▶ **Work instructions**
Go through the records below and tally the lines that include "been". Answer with the number only.

▶ **Material provided**
==========

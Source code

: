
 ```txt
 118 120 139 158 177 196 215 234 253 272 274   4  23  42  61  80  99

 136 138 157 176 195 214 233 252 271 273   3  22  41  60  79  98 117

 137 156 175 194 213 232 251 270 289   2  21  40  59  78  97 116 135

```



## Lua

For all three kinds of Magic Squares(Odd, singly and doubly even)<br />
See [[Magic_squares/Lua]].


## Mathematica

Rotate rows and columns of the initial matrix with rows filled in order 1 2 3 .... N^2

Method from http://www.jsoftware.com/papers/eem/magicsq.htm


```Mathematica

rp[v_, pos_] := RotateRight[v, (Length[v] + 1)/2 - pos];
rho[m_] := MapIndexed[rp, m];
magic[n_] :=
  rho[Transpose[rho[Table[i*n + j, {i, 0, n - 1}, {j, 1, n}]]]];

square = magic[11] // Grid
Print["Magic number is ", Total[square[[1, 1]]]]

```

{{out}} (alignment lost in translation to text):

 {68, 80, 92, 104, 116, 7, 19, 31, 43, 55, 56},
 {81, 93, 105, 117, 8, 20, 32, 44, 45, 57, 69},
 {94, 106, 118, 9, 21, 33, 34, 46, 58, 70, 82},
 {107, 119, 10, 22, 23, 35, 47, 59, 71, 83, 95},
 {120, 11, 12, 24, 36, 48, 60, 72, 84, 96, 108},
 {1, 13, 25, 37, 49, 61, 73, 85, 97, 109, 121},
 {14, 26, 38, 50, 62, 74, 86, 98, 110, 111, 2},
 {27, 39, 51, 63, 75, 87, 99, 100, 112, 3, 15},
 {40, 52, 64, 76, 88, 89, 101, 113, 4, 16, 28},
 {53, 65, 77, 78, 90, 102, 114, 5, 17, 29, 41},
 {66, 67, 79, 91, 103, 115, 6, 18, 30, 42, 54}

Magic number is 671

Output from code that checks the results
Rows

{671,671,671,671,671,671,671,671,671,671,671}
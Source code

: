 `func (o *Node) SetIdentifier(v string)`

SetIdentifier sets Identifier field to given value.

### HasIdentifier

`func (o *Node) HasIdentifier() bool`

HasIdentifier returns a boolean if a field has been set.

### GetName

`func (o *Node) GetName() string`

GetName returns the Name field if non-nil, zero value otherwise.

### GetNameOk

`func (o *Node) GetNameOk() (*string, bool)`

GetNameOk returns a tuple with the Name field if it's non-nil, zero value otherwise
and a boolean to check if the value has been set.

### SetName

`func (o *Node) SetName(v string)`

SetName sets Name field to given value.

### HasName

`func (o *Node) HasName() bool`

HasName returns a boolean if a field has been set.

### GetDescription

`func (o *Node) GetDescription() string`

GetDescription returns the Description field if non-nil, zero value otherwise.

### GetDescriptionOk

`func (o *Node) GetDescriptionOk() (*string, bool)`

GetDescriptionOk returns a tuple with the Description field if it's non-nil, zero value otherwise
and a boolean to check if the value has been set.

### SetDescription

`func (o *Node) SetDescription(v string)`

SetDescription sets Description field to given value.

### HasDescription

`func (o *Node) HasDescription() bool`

==========

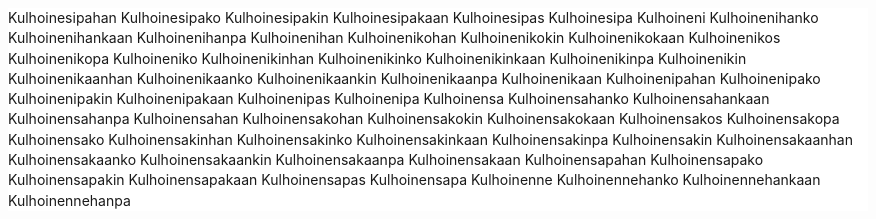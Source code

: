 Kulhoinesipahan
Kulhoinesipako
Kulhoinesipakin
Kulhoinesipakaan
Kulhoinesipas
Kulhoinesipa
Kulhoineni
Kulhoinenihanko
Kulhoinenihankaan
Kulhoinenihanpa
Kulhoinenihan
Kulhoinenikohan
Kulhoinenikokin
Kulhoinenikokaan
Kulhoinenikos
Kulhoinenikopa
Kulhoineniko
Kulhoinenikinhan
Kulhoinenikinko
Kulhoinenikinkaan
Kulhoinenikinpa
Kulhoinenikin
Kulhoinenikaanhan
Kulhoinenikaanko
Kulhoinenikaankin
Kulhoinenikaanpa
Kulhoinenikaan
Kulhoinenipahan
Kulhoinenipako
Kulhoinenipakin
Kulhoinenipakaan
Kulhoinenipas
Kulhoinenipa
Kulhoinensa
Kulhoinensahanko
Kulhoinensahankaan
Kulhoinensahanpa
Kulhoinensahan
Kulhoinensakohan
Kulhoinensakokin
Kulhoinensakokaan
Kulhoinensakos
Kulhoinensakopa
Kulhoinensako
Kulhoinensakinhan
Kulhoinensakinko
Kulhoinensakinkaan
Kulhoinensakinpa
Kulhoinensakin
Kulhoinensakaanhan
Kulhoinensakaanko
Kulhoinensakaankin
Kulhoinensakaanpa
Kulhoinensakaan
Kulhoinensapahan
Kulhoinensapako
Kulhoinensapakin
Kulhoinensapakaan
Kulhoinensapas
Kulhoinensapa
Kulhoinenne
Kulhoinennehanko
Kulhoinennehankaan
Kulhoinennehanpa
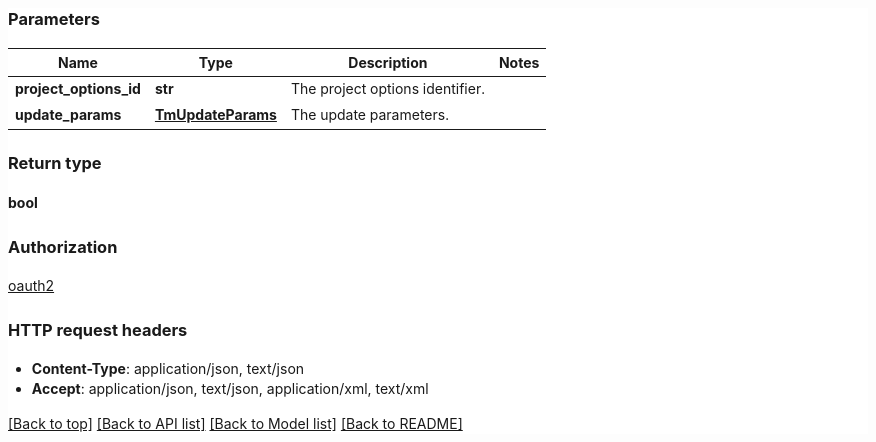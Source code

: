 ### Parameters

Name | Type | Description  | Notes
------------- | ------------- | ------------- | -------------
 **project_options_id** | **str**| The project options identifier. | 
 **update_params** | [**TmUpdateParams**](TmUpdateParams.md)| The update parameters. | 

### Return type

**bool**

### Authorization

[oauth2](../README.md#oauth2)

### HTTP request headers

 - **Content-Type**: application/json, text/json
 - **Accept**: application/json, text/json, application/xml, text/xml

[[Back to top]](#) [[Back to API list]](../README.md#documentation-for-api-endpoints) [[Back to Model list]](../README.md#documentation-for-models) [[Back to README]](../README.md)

==========

▶ **Written solution**
4